今日の日経注目記事は、日本経済新聞の国際面にある「東南ア各国、貿易で対米接近 中国の影響力抑制狙う」です。





 【シンガポール=中野貴司】シンガポールのリー・シェンロン首相は23日、ホワイトハウスで米国のトランプ大統領と会談した。大型の航空機購入契約を交わすなど、先立って訪米したマレーシア、タイの首脳と同様、貿易拡大を前面に打ち出した。東南アジア各国が貿易赤字削減を目指すトランプ政権の方針に沿う姿勢をみせた背景には、米国が同地域へ強く関与するようにし、中国の一方的な影響力拡大を避けたいとの思惑がある。

トランプ米大統領(右)とシンガポールのリー首相(中)はボーイング機購入契約式典に同席(23日)=ロイター

 リー首相「シンガポール航空は悪くないですよ。最高の飛行機をそろえようとしている」

 トランプ大統領「だからボーイング機を買うんだろ」

 シンガポール航空がホワイトハウスで、米ボーイングと総額138億ドル(約1兆5500億円)の航空機購入の契約を結んだ直後、両首脳は冗談を飛ばし合った。首脳会談では北朝鮮や南シナ海問題、イスラム過激派対策で連携を確認した。この場で潤滑油の役割を果たしたのが、巨額の商談だった。

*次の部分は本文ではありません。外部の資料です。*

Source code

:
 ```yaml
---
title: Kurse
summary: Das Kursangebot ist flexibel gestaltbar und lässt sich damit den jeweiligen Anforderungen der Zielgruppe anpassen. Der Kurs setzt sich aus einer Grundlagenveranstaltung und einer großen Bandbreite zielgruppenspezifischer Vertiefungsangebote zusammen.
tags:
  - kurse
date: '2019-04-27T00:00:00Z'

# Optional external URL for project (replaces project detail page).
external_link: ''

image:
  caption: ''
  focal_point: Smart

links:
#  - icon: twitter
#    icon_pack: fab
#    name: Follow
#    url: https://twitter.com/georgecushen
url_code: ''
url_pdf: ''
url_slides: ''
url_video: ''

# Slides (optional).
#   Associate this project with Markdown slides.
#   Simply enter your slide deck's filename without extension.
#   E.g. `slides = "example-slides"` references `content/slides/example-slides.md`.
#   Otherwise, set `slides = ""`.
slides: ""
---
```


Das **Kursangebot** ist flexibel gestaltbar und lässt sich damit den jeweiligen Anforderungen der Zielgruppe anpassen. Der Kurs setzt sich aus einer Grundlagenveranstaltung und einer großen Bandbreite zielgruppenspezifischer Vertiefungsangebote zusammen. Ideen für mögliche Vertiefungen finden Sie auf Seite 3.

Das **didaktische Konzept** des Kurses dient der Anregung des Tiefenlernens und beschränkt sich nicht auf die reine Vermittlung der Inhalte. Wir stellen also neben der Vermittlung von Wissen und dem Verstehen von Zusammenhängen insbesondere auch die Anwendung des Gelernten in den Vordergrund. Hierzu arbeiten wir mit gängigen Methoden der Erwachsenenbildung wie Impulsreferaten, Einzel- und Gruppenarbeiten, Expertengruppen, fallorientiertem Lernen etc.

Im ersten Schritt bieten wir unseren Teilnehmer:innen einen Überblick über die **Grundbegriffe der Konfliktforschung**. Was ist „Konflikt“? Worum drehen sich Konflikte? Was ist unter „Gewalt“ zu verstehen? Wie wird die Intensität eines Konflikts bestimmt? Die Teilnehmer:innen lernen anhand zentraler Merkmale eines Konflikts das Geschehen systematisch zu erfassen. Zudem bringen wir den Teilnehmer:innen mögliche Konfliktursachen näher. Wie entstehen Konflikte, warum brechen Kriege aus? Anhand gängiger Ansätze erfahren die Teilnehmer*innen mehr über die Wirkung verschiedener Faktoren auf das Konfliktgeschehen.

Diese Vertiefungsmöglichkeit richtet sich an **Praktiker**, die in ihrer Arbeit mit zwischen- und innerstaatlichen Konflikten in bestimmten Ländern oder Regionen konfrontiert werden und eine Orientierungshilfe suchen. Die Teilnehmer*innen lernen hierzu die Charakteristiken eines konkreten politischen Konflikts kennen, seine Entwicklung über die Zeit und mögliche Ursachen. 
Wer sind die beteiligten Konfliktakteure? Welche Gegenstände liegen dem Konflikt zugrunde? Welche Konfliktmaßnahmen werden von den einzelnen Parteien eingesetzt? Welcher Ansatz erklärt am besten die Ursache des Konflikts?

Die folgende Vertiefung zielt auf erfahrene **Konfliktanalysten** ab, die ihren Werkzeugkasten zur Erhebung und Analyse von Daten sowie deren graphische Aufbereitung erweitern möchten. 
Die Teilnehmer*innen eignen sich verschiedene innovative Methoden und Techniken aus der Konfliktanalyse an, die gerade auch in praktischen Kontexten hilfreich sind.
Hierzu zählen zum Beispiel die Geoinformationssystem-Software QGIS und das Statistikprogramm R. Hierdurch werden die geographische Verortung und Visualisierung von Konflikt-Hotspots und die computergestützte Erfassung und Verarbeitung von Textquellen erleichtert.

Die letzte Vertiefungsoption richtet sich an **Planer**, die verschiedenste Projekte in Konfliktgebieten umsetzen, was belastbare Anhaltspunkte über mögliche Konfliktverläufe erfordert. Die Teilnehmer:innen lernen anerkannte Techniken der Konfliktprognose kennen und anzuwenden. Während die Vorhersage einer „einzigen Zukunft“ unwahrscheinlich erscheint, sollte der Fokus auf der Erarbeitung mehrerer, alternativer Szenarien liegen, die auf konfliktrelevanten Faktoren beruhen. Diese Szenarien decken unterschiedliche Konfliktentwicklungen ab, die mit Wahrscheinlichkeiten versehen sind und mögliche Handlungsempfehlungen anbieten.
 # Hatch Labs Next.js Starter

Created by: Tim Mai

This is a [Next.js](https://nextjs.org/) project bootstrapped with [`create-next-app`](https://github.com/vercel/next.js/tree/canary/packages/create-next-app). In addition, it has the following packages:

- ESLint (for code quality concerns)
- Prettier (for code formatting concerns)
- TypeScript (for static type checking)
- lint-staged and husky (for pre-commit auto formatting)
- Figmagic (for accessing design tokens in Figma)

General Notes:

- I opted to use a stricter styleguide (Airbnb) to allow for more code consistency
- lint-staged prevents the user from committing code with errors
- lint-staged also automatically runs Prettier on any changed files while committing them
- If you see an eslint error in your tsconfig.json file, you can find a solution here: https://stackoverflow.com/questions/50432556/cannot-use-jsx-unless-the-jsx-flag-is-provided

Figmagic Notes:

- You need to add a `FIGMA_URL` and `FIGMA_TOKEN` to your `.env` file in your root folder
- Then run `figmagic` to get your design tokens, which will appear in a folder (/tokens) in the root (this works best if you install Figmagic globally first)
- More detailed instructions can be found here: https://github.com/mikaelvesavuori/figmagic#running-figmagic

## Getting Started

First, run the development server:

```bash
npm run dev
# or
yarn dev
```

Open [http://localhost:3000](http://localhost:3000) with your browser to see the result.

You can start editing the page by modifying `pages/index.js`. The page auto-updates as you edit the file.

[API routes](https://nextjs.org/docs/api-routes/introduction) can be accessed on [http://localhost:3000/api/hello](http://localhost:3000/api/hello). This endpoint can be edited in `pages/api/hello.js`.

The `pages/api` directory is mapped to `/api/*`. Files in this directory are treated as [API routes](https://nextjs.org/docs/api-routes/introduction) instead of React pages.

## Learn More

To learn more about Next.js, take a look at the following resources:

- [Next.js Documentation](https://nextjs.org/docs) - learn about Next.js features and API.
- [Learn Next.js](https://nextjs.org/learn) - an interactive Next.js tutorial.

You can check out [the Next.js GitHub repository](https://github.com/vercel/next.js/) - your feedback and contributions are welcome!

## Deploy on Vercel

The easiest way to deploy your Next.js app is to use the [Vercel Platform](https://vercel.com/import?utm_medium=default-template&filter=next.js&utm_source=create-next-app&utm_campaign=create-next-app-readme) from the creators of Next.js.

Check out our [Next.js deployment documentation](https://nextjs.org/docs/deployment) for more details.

 マレーシアやタイの首脳がそれぞれ9月12日、10月2日にホワイトハウスを訪問した際にもこうした光景がみられた。マレーシアのナジブ首相はトランプ氏との会談冒頭で、マレーシア航空が100億ドルを超えるボーイング機を購入する計画を表明。タイのプラユット暫定首相も首脳会談で、米国への積極投資を打ち出した。

 東南アジアの首脳が米経済や雇用への貢献を強調したのは「米国第一」を掲げるトランプ氏との関係強化に最も効果的なカードだからだ。特にマレーシアやタイは米国にとって貿易の赤字額が多く、トランプ政権によって今春「不公正貿易」の調査対象に名指しされた。貿易不均衡の是正につながる投資計画を打ち出すことで、これ以上の批判を避けたい考えだ。

 また、トランプ政権にアジア太平洋地域へ積極的に関与するよう促す狙いもあった。東南アジア各国には、米国が内向き志向を強めれば中国の域内での影響力が一段と強まり、パワーバランスが崩れるとの懸念が根強い。

 シンガポールのリー首相は23日の共同記者会見で、11月のトランプ氏のアジア歴訪に触れ「トランプ氏の訪問はアジアの友好国や同盟国にとって多大な意味を持つ」と強調した。中国やインドといった大国に挟まれた東南アジア諸国連合(ASEAN)各国にとって、米国の関与は地域の安定に欠かせない。

 国営投資会社の資金の不正流用疑惑がくすぶるナジブ氏や、オバマ前政権からの批判を受けていた軍事政権のプラユット氏にとっては、トランプ氏との会談で政権の正当性のお墨付きを得るという思惑も透けた。